_Task requirements_
Every entry below should be written out again exactly.

** Opening Provided data block **

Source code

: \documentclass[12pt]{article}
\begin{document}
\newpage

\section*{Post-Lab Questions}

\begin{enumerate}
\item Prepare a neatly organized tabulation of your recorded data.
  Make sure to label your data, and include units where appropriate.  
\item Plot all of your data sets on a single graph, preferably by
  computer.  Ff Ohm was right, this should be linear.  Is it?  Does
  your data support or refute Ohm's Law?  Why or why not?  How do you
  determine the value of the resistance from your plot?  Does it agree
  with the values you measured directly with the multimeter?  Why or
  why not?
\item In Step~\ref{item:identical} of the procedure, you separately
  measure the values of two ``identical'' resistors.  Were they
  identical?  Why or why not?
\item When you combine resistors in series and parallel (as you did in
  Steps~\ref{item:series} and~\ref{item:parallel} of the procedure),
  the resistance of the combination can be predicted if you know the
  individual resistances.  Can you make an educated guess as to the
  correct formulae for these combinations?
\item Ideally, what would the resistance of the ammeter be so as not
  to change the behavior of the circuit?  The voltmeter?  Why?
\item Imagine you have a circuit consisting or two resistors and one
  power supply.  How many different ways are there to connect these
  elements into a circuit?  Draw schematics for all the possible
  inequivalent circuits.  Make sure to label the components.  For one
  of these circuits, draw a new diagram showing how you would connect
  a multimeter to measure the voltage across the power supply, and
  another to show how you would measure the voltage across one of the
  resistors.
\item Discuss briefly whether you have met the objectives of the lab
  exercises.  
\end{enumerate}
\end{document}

** Closing Provided data block **

_Answer to this problem_
Source code

: \documentclass[12pt]{article}
\begin{document}
\newpage

\section*{Post-Lab Questions}

\begin{enumerate}
\item Prepare a neatly organized tabulation of your recorded data.
  Make sure to label your data, and include units where appropriate.  
\item Plot all of your data sets on a single graph, preferably by
  computer.  Ff Ohm was right, this should be linear.  Is it?  Does
  your data support or refute Ohm's Law?  Why or why not?  How do you
  determine the value of the resistance from your plot?  Does it agree
  with the values you measured directly with the multimeter?  Why or
  why not?
\item In Step~\ref{item:identical} of the procedure, you separately
  measure the values of two ``identical'' resistors.  Were they
  identical?  Why or why not?
\item When you combine resistors in series and parallel (as you did in
  Steps~\ref{item:series} and~\ref{item:parallel} of the procedure),
  the resistance of the combination can be predicted if you know the
  individual resistances.  Can you make an educated guess as to the
  correct formulae for these combinations?
\item Ideally, what would the resistance of the ammeter be so as not
  to change the behavior of the circuit?  The voltmeter?  Why?
\item Imagine you have a circuit consisting or two resistors and one
  power supply.  How many different ways are there to connect these
  elements into a circuit?  Draw schematics for all the possible
  inequivalent circuits.  Make sure to label the components.  For one
  of these circuits, draw a new diagram showing how you would connect
  a multimeter to measure the voltage across the power supply, and
  another to show how you would measure the voltage across one of the
  resistors.
\item Discuss briefly whether you have met the objectives of the lab
  exercises.  
\end{enumerate}
\end{document}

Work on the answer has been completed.